Even the Uncertainty Principle isn't "merely" philosophy: it predicts real properties of electrons. Electrons jump at random from one energy state to another state which they could never reach except that their energy is momentarily uncertain. This "tunneling" makes possible the nuclear reactions that power the sun and many other processes. Physicists have put some of these processes to practical use in microelectronics.

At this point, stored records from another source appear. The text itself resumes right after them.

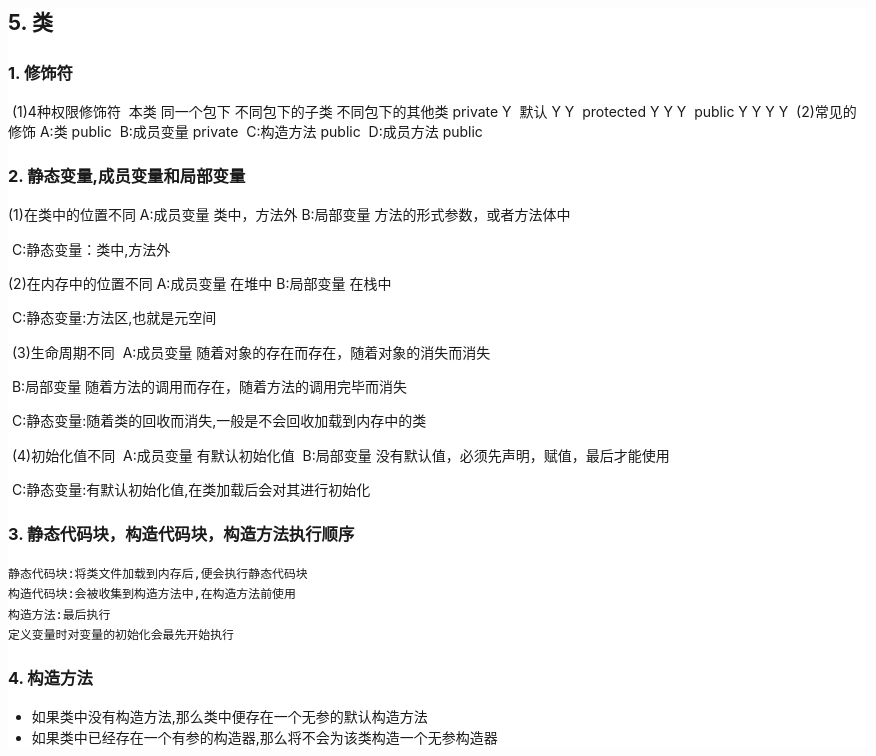 ## 5. 类

### 1. 修饰符

​	(1)4种权限修饰符
​							本类	同一个包下	不同包下的子类	不同包下的其他类
​		private		Y
​		默认			 Y		  Y
​		protected   Y	 	 Y						Y
​		public		  Y		 Y						 Y							Y
​	(2)常见的修饰
​		A:类	public
​		B:成员变量	private
​		C:构造方法	public
​		D:成员方法	public

### 2. 静态变量,成员变量和局部变量

(1)在类中的位置不同
		A:成员变量 类中，方法外
		B:局部变量 方法的形式参数，或者方法体中

​		C:静态变量：类中,方法外	

(2)在内存中的位置不同
		A:成员变量 在堆中
		B:局部变量 在栈中

​		C:静态变量:方法区,也就是元空间

​	(3)生命周期不同
​		A:成员变量 随着对象的存在而存在，随着对象的消失而消失

​		B:局部变量 随着方法的调用而存在，随着方法的调用完毕而消失

​		C:静态变量:随着类的回收而消失,一般是不会回收加载到内存中的类

​	(4)初始化值不同
​		A:成员变量 有默认初始化值
​		B:局部变量 没有默认值，必须先声明，赋值，最后才能使用

​		C:静态变量:有默认初始化值,在类加载后会对其进行初始化

### 3. 静态代码块，构造代码块，构造方法执行顺序

```text
静态代码块:将类文件加载到内存后,便会执行静态代码块
构造代码块:会被收集到构造方法中,在构造方法前使用
构造方法:最后执行
定义变量时对变量的初始化会最先开始执行
```

### 4. 构造方法

- 如果类中没有构造方法,那么类中便存在一个无参的默认构造方法
- 如果类中已经存在一个有参的构造器,那么将不会为该类构造一个无参构造器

For example, delicate superconducting instruments that use electron tunneling to detect tiny magnetic fields are enormously helpful for safely scanning the human brain.

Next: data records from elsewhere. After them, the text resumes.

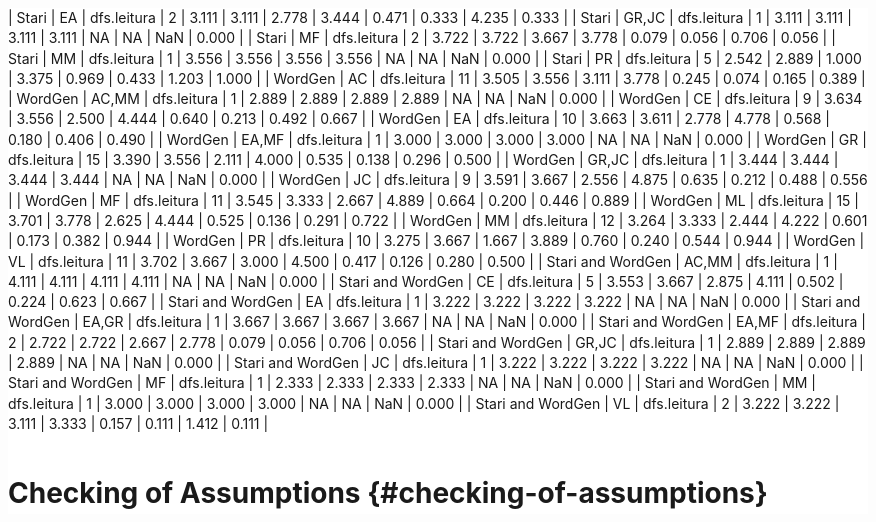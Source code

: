 | Stari             | EA      | dfs.leitura |   2 | 3.111 |  3.111 | 2.778 | 3.444 | 0.471 | 0.333 | 4.235 | 0.333 |
| Stari             | GR,JC   | dfs.leitura |   1 | 3.111 |  3.111 | 3.111 | 3.111 |    NA |    NA |   NaN | 0.000 |
| Stari             | MF      | dfs.leitura |   2 | 3.722 |  3.722 | 3.667 | 3.778 | 0.079 | 0.056 | 0.706 | 0.056 |
| Stari             | MM      | dfs.leitura |   1 | 3.556 |  3.556 | 3.556 | 3.556 |    NA |    NA |   NaN | 0.000 |
| Stari             | PR      | dfs.leitura |   5 | 2.542 |  2.889 | 1.000 | 3.375 | 0.969 | 0.433 | 1.203 | 1.000 |
| WordGen           | AC      | dfs.leitura |  11 | 3.505 |  3.556 | 3.111 | 3.778 | 0.245 | 0.074 | 0.165 | 0.389 |
| WordGen           | AC,MM   | dfs.leitura |   1 | 2.889 |  2.889 | 2.889 | 2.889 |    NA |    NA |   NaN | 0.000 |
| WordGen           | CE      | dfs.leitura |   9 | 3.634 |  3.556 | 2.500 | 4.444 | 0.640 | 0.213 | 0.492 | 0.667 |
| WordGen           | EA      | dfs.leitura |  10 | 3.663 |  3.611 | 2.778 | 4.778 | 0.568 | 0.180 | 0.406 | 0.490 |
| WordGen           | EA,MF   | dfs.leitura |   1 | 3.000 |  3.000 | 3.000 | 3.000 |    NA |    NA |   NaN | 0.000 |
| WordGen           | GR      | dfs.leitura |  15 | 3.390 |  3.556 | 2.111 | 4.000 | 0.535 | 0.138 | 0.296 | 0.500 |
| WordGen           | GR,JC   | dfs.leitura |   1 | 3.444 |  3.444 | 3.444 | 3.444 |    NA |    NA |   NaN | 0.000 |
| WordGen           | JC      | dfs.leitura |   9 | 3.591 |  3.667 | 2.556 | 4.875 | 0.635 | 0.212 | 0.488 | 0.556 |
| WordGen           | MF      | dfs.leitura |  11 | 3.545 |  3.333 | 2.667 | 4.889 | 0.664 | 0.200 | 0.446 | 0.889 |
| WordGen           | ML      | dfs.leitura |  15 | 3.701 |  3.778 | 2.625 | 4.444 | 0.525 | 0.136 | 0.291 | 0.722 |
| WordGen           | MM      | dfs.leitura |  12 | 3.264 |  3.333 | 2.444 | 4.222 | 0.601 | 0.173 | 0.382 | 0.944 |
| WordGen           | PR      | dfs.leitura |  10 | 3.275 |  3.667 | 1.667 | 3.889 | 0.760 | 0.240 | 0.544 | 0.944 |
| WordGen           | VL      | dfs.leitura |  11 | 3.702 |  3.667 | 3.000 | 4.500 | 0.417 | 0.126 | 0.280 | 0.500 |
| Stari and WordGen | AC,MM   | dfs.leitura |   1 | 4.111 |  4.111 | 4.111 | 4.111 |    NA |    NA |   NaN | 0.000 |
| Stari and WordGen | CE      | dfs.leitura |   5 | 3.553 |  3.667 | 2.875 | 4.111 | 0.502 | 0.224 | 0.623 | 0.667 |
| Stari and WordGen | EA      | dfs.leitura |   1 | 3.222 |  3.222 | 3.222 | 3.222 |    NA |    NA |   NaN | 0.000 |
| Stari and WordGen | EA,GR   | dfs.leitura |   1 | 3.667 |  3.667 | 3.667 | 3.667 |    NA |    NA |   NaN | 0.000 |
| Stari and WordGen | EA,MF   | dfs.leitura |   2 | 2.722 |  2.722 | 2.667 | 2.778 | 0.079 | 0.056 | 0.706 | 0.056 |
| Stari and WordGen | GR,JC   | dfs.leitura |   1 | 2.889 |  2.889 | 2.889 | 2.889 |    NA |    NA |   NaN | 0.000 |
| Stari and WordGen | JC      | dfs.leitura |   1 | 3.222 |  3.222 | 3.222 | 3.222 |    NA |    NA |   NaN | 0.000 |
| Stari and WordGen | MF      | dfs.leitura |   1 | 2.333 |  2.333 | 2.333 | 2.333 |    NA |    NA |   NaN | 0.000 |
| Stari and WordGen | MM      | dfs.leitura |   1 | 3.000 |  3.000 | 3.000 | 3.000 |    NA |    NA |   NaN | 0.000 |
| Stari and WordGen | VL      | dfs.leitura |   2 | 3.222 |  3.222 | 3.111 | 3.333 | 0.157 | 0.111 | 1.412 | 0.111 |

# Checking of Assumptions {#checking-of-assumptions}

You can EXIT to exhibits on a few of the ways physicists have put quantum mechanics to use: see our Transistorized! exhibit, or check out lasers or superconducting devices.


Triumph of the Copenhagen Interpretation


The Uncertainty Principle

More Info:

The Uncertainty Relations

Derivation of Uncertainty Relations

The Gamma-Ray Microscope

Implications of Uncertainty

Heisenberg Speaking on the Origins of Uncertainty

Further Reading



About this Exhibit

1998 - American Institute of Physics and David Cassidy ()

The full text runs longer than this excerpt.